17 Ekim 2013 Perşembe

Haliç'te Yaşayan Simonlar - İkinci Bölüm: Cemaat

Bir önceki yazımda da belirttiğim gibi kitapta çok net olarak görülen gerçekler var. Bunların üzerinde durulması gerektiğini düşünüyorum.

Hanefi Avcı cemaatın devlet içeriside ne derece yerleştiğini ve nasıl kullandıklarını bilinen olayların çerçevesinde anlatmaya çalışmış. Bazıları zamanla unutulmuş olsa da bir kaçı halen günümüzde güncelliğini korumakta.



Cemaat son on yılda sistemli bir şekilde devletin tüm kurumlarına kendi adamlarını yerleştirmiş ve ikinci bir yapılanma ile sistemi yönetmeye çalışmaktadır. Bu muhalefet partilerin gölge kabine dedikleri şeye benzer bir mantıkta olsa da devlşet içindeki tüm kurumlar söz konusu olunca teşkilat yapısının ne kadar büyük ve karmaşık olduğunu anlatmaya gerek yok. Her kurum kendi imamı tarafından yönetilip bir üst kuruma karşı sorumlu ve tabii ki bu piramitin en tepesinde ise Amerikada yaşayan kişi bulunmaktadır. Bu benim olmasını istemediğim ve bu sebeple "o kadar da değildir canım" diye kabul etmek istemediğim geniş bir yapıya sahip.

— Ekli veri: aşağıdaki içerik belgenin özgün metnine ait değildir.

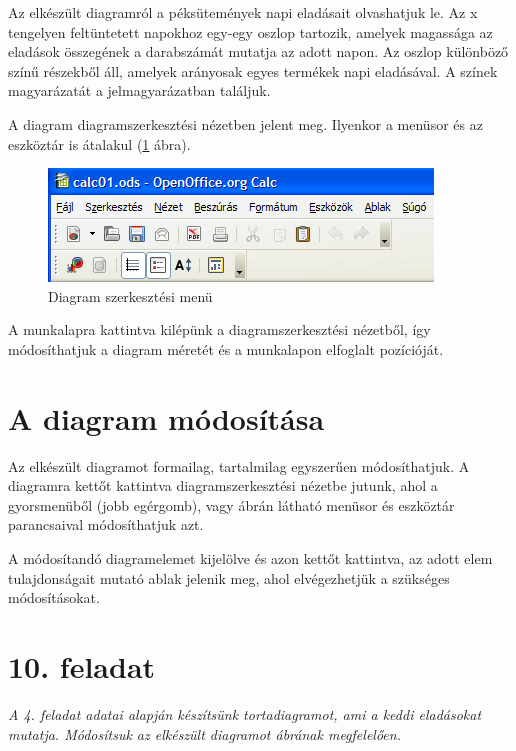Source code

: Az elkészült diagramról a péksütemények napi eladásait
olvashatjuk le. Az x tengelyen feltüntetett  napokhoz egy-egy oszlop
tartozik, amelyek magassága az eladások összegének a
darabszámát mutatja az adott napon. Az oszlop különböző
színű részekből áll, amelyek arányosak egyes termékek
napi eladásával. A színek magyarázatát a jelmagyarázatban
találjuk.

A diagram diagramszerkesztési nézetben jelent meg. Ilyenkor a
menüsor és az eszköztár is átalakul (\ref{DiagramSzerkesztés} ábra).

\begin{figure}[!h]
\begin{center}
\includegraphics[width=10.211cm]{oocalcv2-img58.png}
\caption{Diagram szerkesztési menü}\label{DiagramSzerkesztés}
\end{center}
\end{figure}

A munkalapra kattintva kilépünk a diagramszerkesztési
nézetből, így módosíthatjuk a diagram  méretét és a
munkalapon elfoglalt pozícióját. 


\section{A diagram módosítása}

Az elkészült diagramot formailag, tartalmilag egyszerűen
módosíthatjuk. A diagramra kettőt kattintva
diagramszerkesztési nézetbe jutunk, ahol a gyorsmenüből (jobb
egérgomb), vagy  ábrán látható menüsor és
eszköztár parancsaival módosíthatjuk azt.

A módosítandó diagramelemet kijelölve és azon kettőt
kattintva, az adott elem tulajdonságait mutató ablak jelenik meg,
ahol elvégezhetjük a szükséges módosításokat.


\section{10. feladat}
{\itshape
A 4. feladat adatai alapján készítsünk tortadiagramot, ami a
keddi eladásokat mutatja. Módosítsuk az elkészült diagramot
 ábrának megfelelően.}

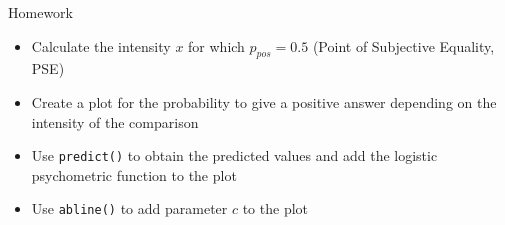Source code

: \documentclass{beamer}
\begin{document}
\begin{frame}[fragile]{}
  \begin{block}{Homework}
    \begin{itemize}
      \item Calculate the intensity $x$ for which $p_{pos} = 0.5$ (Point of
        Subjective Equality, PSE)
      \item Create a plot for the probability to give a positive answer
        depending on the intensity of the comparison
      \item Use \texttt{predict()} to obtain the predicted values and add
        the logistic psychometric function to the plot
      \item Use \texttt{abline()} to add parameter $c$ to the plot
    \end{itemize}
  \end{block}
\end{frame}

% 
% 
\end{document}
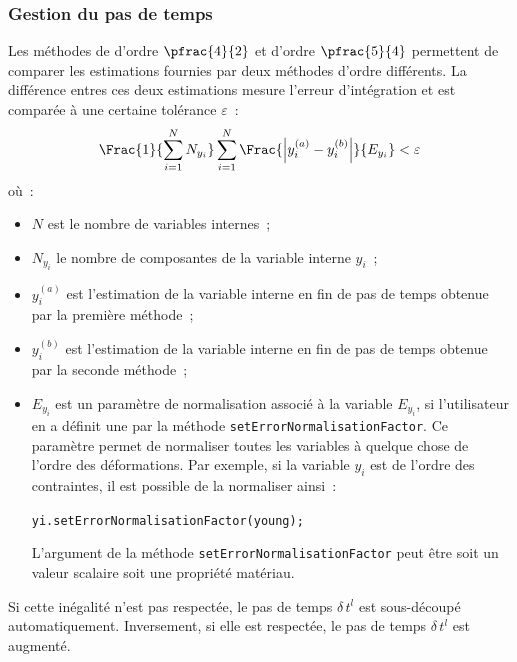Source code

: \documentclass[rectoverso,pleiades,pstricks,leqno,anti]{texmf/note_technique_2010}
\begin{document}
\subsubsection{Gestion du pas de temps}

Les méthodes de  d'ordre $\pfrac{4}{2}$ et d'ordre
$\pfrac{5}{4}$ permettent de comparer les estimations fournies par deux
méthodes d'ordre différents. La différence entres ces deux estimations
mesure l'erreur d'intégration et est comparée à une certaine tolérance
\(\varepsilon\)~:
\begin{equation}
  \label{eq:RK:epsilon}
  \Frac{1}{\displaystyle\sum_{i=1}^{N}N_{y_{i}}}\displaystyle\sum_{i=1}^{N}\Frac{\left|
 y_{i}^{(a)}-y_{i}^{(b)}\right|}{E_{y_{i}}}<\varepsilon
\end{equation}
où~:
\begin{minipage}[t]{0.9\linewidth}
  \begin{itemize}
    \item \(N\) est le nombre de variables internes~;
    \item \(N_{y_{i}}\) le nombre de composantes de la variable interne
    \(y_{i}\)~;
    \item \(y_{i}^{(a)}\) est l'estimation de la variable interne en fin
    de pas de temps obtenue par la première méthode~;
    \item \(y_{i}^{(b)}\) est l'estimation de la variable interne en fin
    de pas de temps obtenue par la seconde méthode~;
    \item \(E_{y_{i}}\) est un paramètre de normalisation associé à la
    variable \(E_{y_{i}}\), si l'utilisateur en a définit une par la
    méthode \texttt{set\-Error\-Norma\-lisa\-tion\-Factor}. Ce paramètre
    permet de normaliser toutes les variables à quelque chose de l'ordre
    des déformations. Par exemple, si la variable \(y_{i}\) est de
    l'ordre des contraintes, il est possible de la normaliser ainsi~:
    \begin{center}
      \texttt{yi.setErrorNormalisationFactor(young);}
    \end{center}
    L'argument de la méthode
    \texttt{set\-Error\-Norma\-lisa\-tion\-Factor} peut être soit un
    valeur scalaire soit une propriété matériau.
  \end{itemize}
\end{minipage}

Si cette inégalité n'est pas respectée, le pas de temps
\(\delta\,t^{l}\) est sous-découpé automatiquement. Inversement, si elle
est respectée, le pas de temps \(\delta\,t^{l}\) est augmenté.
\end{document}
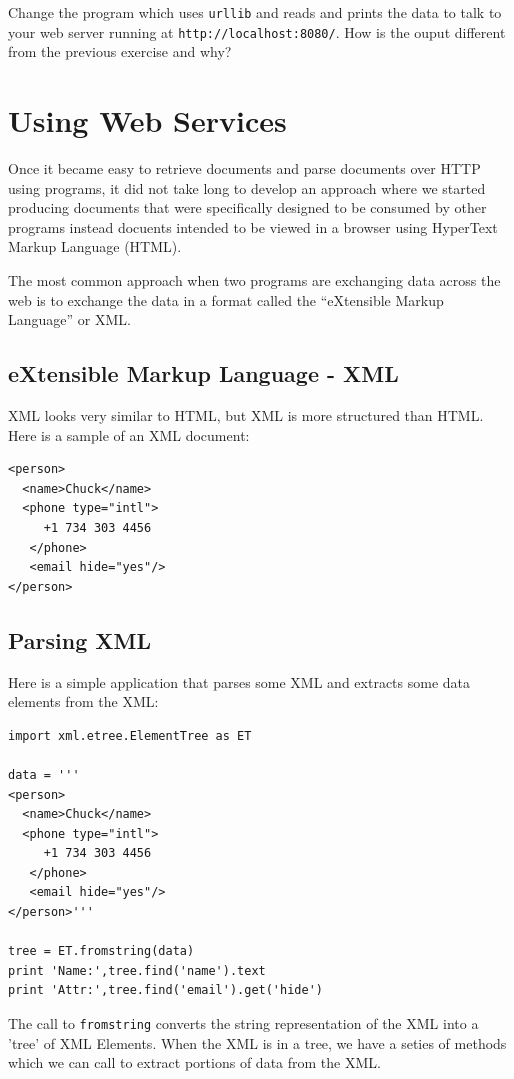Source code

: \begin{ex}
Change the program which uses {\tt urllib} and reads and prints
the data to talk to your web server running at 
{\tt http://localhost:8080/}.
How is the ouput different from the previous exercise and why?
\end{ex}


\chapter{Using Web Services}

Once it became easy to retrieve documents and parse documents 
over HTTP using programs, it did not take long to develop 
an approach where we started producing documents that were specifically
designed to be consumed by other programs instead docuents
intended to be viewed in a browser using HyperText Markup Language
(HTML).

The most common approach when two programs are exchanging data across 
the web is to exchange the data in a format called the ``eXtensible Markup 
Language'' or XML.  

\section{eXtensible Markup Language - XML}

XML looks very similar to HTML, but XML is more structured 
than HTML.  Here is a sample of an XML document:

\beforeverb
\begin{verbatim}
<person>
  <name>Chuck</name>
  <phone type="intl">
     +1 734 303 4456
   </phone>
   <email hide="yes"/>
</person>
\end{verbatim}
\afterverb
%
\section{Parsing XML}

Here is a simple application that parses some XML
and extracts some data elements from the XML:

\beforeverb
\begin{verbatim}
import xml.etree.ElementTree as ET

data = '''
<person>
  <name>Chuck</name>
  <phone type="intl">
     +1 734 303 4456
   </phone>
   <email hide="yes"/>
</person>'''

tree = ET.fromstring(data)
print 'Name:',tree.find('name').text
print 'Attr:',tree.find('email').get('hide')
\end{verbatim}
\afterverb
%
The call to {\tt fromstring} converts the string representation
of the XML into a 'tree' of XML Elements.  When the
XML is in a tree, we have a seties of methods which we can call to 
extract portions of data from the XML.  

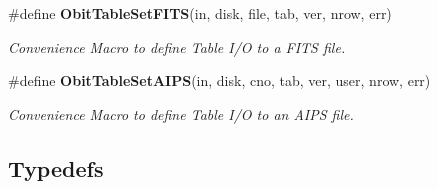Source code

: \begin{CompactItemize}
\#define {\bf Obit\-Table\-Set\-FITS}(in, disk, file, tab, ver, nrow, err)
\begin{CompactList}\small\item\em Convenience Macro to define Table I/O to a FITS file. \item\end{CompactList}\item 
\#define {\bf Obit\-Table\-Set\-AIPS}(in, disk, cno, tab, ver, user, nrow, err)
\begin{CompactList}\small\item\em Convenience Macro to define Table I/O to an AIPS file. \item\end{CompactList}\end{CompactItemize}
\subsection*{Typedefs}
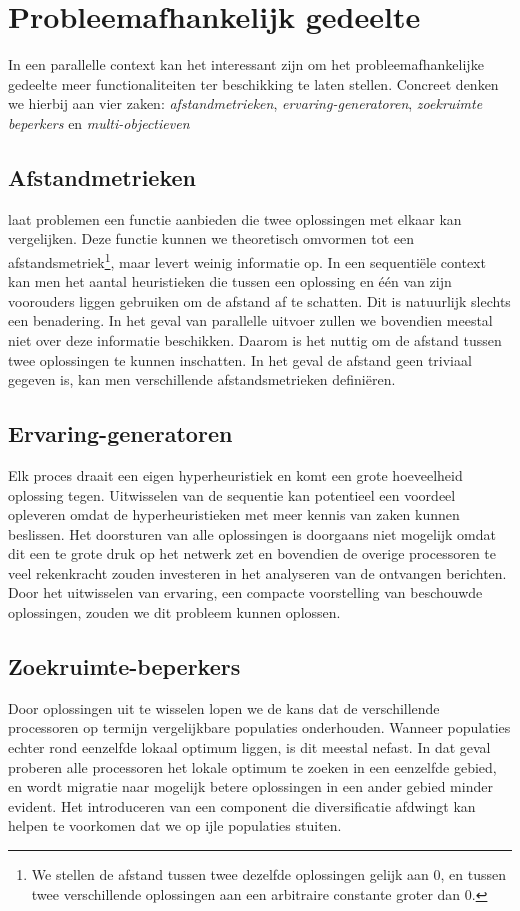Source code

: \section{Probleemafhankelijk gedeelte}

In een parallelle context kan het interessant zijn om het probleemafhankelijke gedeelte meer functionaliteiten ter beschikking te laten stellen. Concreet denken we hierbij aan vier zaken: \emph{afstandmetrieken}, \emph{ervaring-generatoren}, \emph{zoekruimte beperkers} en \emph{multi-objectieven}

\subsection{Afstandmetrieken}
\abhf{} laat problemen een functie aanbieden die twee oplossingen met elkaar kan vergelijken. Deze functie kunnen we theoretisch omvormen tot een afstandsmetriek\footnote{We stellen de afstand tussen twee dezelfde oplossingen gelijk aan 0, en tussen twee verschillende oplossingen aan een arbitraire constante groter dan 0.}, maar levert weinig informatie op. In een sequenti\"ele context kan men het aantal heuristieken die tussen een oplossing en \'e\'en van zijn voorouders liggen gebruiken om de afstand af te schatten. Dit is natuurlijk slechts een benadering. In het geval van parallelle uitvoer zullen we bovendien meestal niet over deze informatie beschikken. Daarom is het nuttig om de afstand tussen twee oplossingen te kunnen inschatten. In het geval de afstand geen triviaal gegeven is, kan men verschillende afstandsmetrieken defini\"eren.
 
\subsection{Ervaring-generatoren}
Elk proces draait een eigen hyperheuristiek en komt een grote hoeveelheid oplossing tegen. Uitwisselen van de sequentie kan potentieel een voordeel opleveren omdat de hyperheuristieken met meer kennis van zaken kunnen beslissen. Het doorsturen van alle oplossingen is doorgaans niet mogelijk omdat dit een te grote druk op het netwerk zet en bovendien de overige processoren te veel rekenkracht zouden investeren in het analyseren van de ontvangen berichten. Door het uitwisselen van ervaring, een compacte voorstelling van beschouwde oplossingen, zouden we dit probleem kunnen oplossen.

\subsection{Zoekruimte-beperkers}
Door oplossingen uit te wisselen lopen we de kans dat de verschillende processoren op termijn vergelijkbare populaties onderhouden. Wanneer populaties echter rond eenzelfde lokaal optimum liggen, is dit meestal nefast\cite{parallelgeneticalgorithms}. In dat geval proberen alle processoren het lokale optimum te zoeken in een eenzelfde gebied, en wordt migratie naar mogelijk betere oplossingen in een ander gebied minder evident. Het introduceren van een component die diversificatie afdwingt kan helpen te voorkomen dat we op ijle populaties stuiten.

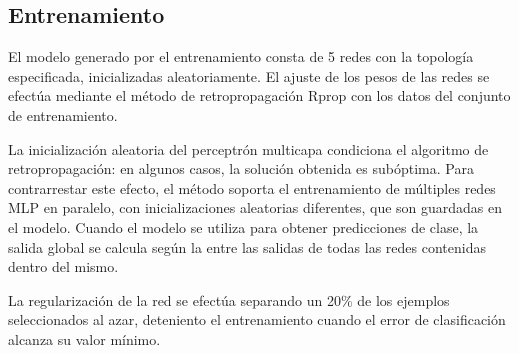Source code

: %
\subsection{Entrenamiento}
%
El modelo generado por el entrenamiento consta de 5 redes con la
topología especificada, inicializadas aleatoriamente.
El ajuste de los pesos de las redes se efectúa mediante el método de
retropropagación Rprop con los datos del conjunto de entrenamiento.

La inicialización aleatoria del perceptrón multicapa condiciona el
algoritmo de retropropagación: en algunos casos, la solución obtenida
es subóptima.
Para contrarrestar este efecto, el método soporta el entrenamiento de
múltiples redes MLP en paralelo, con inicializaciones aleatorias
diferentes, que son guardadas en el modelo.
Cuando el modelo se utiliza para obtener predicciones de clase, la
salida global se calcula según la  entre las salidas de todas
las redes contenidas dentro del mismo.

La regularización de la red se efectúa separando un 20\% de los
ejemplos seleccionados al azar, deteniento el entrenamiento cuando el
error de clasificación alcanza su valor mínimo.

Cemaat devlet içinde bu yapıya yerleşirken kendisine sorun olabilecek herkesi yine bu kurumların imkanlarını kullanarak (özellikle Emniyet İstihbarat birimleri aracılığıyla ve yasal olmayan dinlemeler ve takipler sonucu elde ettikleri çoğu zaman abartılmış ve hatta uydurulmuş bilgilerle) görevden ayrılmalarına neden olmuşlardır.

Doğal olarak en çok dikkatimi Ergenekon ve Balyoz soruşturmalarına verdim. Yazılanların içerisinde benim de daha önce dile gtirdiğime benzer bir ifade vardı: "Ergenekon örgütünün varlığı konusunda yazılı belge, döküman, örgütsel faaliyet sayılabilecek bazı ilişkiler varsa da eylemleri konusunda hiçbir imare yoktur. Zorlamalarla birçok olay ve eylem Ergenekon örgütüne mal edilmek istenmektedir."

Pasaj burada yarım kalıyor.